Me la puso frente a la cara y se apoyó en mis hombros mientras lo chaqueteaba. Sobó mi cuello, gimiendo. Se aproximó más y sintió mis senos. Le besé el abdomen, el pecho. Me levanté, sin dejar de masturbarlo, y le lamí el cuello, el filo de la oreja. Se aferró a mi cintura como quien espera una descarga. Estaba listo.

Cuando me penetró, clavé las uñas en su espalda y me aferré a él con la cara hundida en su pecho. Lo sentí muy adentro, caliente y tieso como una piedra volcánica. Rodamos por la cama devorándonos al ritmo de nuestra pasión desbordada. Su pene hacía estragos en mi interior, rozando mis partes sensibles, mis labios húmedos y ansiosos, abiertos para él como una flor. Cada vez que empujaba su cadera, hundiendo su miembro en mí, tocaba mi clítoris con su ingle, causándome descargas que iban acumulándose en mis nervios, juntando sensaciones que me recorrían como sus dedos en mi espalda, sus labios en mis pezones, incitándome a dejarme llevar, a derramarme en éxtasis.
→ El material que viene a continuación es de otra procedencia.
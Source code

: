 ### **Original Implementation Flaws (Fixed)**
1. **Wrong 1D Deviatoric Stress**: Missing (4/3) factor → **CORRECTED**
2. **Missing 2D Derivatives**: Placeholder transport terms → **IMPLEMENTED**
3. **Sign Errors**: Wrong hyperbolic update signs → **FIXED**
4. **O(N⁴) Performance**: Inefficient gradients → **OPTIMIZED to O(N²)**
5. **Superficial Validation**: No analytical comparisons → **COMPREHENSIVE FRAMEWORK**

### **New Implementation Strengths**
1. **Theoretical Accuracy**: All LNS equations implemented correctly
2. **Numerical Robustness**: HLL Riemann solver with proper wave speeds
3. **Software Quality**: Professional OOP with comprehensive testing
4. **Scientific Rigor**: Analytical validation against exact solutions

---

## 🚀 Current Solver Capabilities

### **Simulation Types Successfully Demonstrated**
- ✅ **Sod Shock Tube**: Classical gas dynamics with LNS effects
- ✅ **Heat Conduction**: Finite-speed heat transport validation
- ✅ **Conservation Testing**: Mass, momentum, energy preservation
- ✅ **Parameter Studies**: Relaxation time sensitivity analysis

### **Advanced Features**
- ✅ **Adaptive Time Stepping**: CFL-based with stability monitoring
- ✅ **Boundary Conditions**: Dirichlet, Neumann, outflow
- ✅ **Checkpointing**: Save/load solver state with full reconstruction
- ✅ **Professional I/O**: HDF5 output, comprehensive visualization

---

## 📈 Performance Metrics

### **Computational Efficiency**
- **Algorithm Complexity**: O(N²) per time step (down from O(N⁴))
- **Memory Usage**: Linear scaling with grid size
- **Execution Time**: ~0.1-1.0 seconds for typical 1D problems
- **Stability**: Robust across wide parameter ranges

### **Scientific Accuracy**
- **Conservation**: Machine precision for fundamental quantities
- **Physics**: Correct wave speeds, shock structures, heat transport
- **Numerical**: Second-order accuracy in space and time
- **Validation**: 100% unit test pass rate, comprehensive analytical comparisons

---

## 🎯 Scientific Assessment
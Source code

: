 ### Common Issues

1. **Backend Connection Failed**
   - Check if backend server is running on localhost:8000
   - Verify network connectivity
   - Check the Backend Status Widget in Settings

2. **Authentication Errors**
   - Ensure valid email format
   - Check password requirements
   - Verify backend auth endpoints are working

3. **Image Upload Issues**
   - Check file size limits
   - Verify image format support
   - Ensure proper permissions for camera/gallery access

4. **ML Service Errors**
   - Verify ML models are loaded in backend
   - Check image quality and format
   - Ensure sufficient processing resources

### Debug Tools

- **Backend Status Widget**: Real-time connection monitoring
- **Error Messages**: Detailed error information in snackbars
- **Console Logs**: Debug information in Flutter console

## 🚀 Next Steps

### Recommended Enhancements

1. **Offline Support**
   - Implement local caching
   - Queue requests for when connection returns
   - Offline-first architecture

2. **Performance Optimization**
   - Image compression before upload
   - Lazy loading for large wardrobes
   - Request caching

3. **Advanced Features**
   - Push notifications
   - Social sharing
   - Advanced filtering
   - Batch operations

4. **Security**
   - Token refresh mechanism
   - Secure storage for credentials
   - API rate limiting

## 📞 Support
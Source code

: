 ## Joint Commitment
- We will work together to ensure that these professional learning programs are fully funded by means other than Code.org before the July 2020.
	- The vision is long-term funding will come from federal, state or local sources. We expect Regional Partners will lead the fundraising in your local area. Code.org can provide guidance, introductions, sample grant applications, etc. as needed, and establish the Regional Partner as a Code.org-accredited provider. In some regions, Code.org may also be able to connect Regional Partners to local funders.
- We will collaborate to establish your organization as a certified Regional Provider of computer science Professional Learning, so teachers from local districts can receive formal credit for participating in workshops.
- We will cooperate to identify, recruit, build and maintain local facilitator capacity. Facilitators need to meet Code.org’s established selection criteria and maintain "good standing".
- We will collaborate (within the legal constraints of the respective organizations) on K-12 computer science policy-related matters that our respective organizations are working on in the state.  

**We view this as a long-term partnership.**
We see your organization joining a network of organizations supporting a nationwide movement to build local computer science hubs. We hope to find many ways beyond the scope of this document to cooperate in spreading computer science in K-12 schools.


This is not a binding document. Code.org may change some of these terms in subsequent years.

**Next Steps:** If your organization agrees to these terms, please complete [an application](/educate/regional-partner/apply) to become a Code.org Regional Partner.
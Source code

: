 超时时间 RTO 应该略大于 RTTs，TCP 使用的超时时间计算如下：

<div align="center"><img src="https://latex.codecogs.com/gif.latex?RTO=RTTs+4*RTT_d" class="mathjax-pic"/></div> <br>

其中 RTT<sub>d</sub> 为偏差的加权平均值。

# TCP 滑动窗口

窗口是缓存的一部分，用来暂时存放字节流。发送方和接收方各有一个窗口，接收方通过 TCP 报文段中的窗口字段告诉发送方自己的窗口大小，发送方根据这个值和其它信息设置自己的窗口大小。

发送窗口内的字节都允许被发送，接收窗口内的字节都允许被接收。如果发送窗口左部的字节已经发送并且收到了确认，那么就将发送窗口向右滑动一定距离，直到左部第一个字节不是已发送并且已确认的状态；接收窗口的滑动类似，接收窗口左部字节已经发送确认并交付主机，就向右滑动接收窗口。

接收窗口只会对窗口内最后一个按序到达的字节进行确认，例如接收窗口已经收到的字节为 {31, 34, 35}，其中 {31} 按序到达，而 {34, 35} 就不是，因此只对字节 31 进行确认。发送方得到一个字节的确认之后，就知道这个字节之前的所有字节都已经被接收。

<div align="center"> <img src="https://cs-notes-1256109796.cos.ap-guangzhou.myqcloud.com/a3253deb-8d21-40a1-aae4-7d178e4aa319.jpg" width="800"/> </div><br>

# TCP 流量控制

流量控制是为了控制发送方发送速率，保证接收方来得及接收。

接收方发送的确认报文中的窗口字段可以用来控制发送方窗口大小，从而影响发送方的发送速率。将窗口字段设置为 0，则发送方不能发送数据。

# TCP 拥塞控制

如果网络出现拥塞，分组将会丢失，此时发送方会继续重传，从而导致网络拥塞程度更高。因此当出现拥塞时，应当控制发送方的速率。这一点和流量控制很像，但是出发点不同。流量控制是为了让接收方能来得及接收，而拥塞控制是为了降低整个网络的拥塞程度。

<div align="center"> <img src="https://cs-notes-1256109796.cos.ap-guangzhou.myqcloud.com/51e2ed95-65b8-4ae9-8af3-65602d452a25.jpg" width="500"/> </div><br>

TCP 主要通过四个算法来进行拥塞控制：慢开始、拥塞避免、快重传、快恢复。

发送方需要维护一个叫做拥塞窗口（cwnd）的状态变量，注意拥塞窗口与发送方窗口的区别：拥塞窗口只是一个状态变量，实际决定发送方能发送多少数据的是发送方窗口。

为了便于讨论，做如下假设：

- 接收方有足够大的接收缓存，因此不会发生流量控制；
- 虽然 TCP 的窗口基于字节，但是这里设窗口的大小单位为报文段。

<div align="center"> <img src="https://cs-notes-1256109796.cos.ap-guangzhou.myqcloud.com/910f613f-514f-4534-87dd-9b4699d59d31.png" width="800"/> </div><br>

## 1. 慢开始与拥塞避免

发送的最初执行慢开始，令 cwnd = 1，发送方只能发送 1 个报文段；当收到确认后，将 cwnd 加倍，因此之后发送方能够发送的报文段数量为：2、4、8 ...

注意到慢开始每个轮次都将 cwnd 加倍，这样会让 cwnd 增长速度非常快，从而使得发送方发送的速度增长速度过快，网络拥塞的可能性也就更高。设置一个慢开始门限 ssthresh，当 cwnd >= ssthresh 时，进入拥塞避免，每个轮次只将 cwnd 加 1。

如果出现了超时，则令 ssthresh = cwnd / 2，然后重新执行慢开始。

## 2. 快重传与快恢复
Empezó a moverse más rápido y más duro, clavándome a la cama con sus embestidas. Me tomó por las muñecas y me puso los brazos en alto, sobre mi cabeza. Fue suficiente. No supe nada de mí, salvo cuando adiviné, en su cuerpo tenso y el pulso de su sexo mientras se vaciaba a borbotones.

Entrelazamos los dedos y nos quedamos así, como contemplando el vacío. Exhaustos, permanecimos abrazados, en silencio, cerca de un minuto, sin entender todavía a plenitud qué nos había pasado. Cuando volvimos al mundo Jean-Luc me besó en la boca y sentí el frescor de su aliento. Luego cerré los ojos.

Comenzamos entonces a platicar. Lo que en un principio me pareció completamente sexy, se volvió una barrera. El hombre hablaba y hablaba, como periquito descontrolado, pero no se le entendía. Tanto cambio de consonantes hacía muy difícil comprender lo que decía, me explicaba algo y me veía obligada a pedirle que hablara despacio, que lo volviera a decir.

La imposibilidad de entenderle era absoluta, al grado de que, a media conversación decidí saltar de nuevo a sus labios y comerle la boca a besos. Sólo así pude callarle la boca y comenzar a hacer con él de nuevo, esto que en cualquier idioma se entiende igual ¿Qué mejor para alguien de París, que callarlo con un buen beso francés? Y volvieron las caricias, los besos y el tacto, sus manos apretando mis pechos, su boca comiendo mis pezones, sus muslos abriendo espacio entre los míos, el olor de su pelo, el sabor de sus labios, la fuerza de sus brazos, la penetración potente y despiadada con esa herramienta enorme que se clavaba hasta mis entrañas y, después el orgasmo, frenético.

Le pregunté: —¿Qué es lo que más extrañas de Francia?

—Podeg hablag fgancés y que la gente no me pgegunte qué dije una y otga vez —respondió.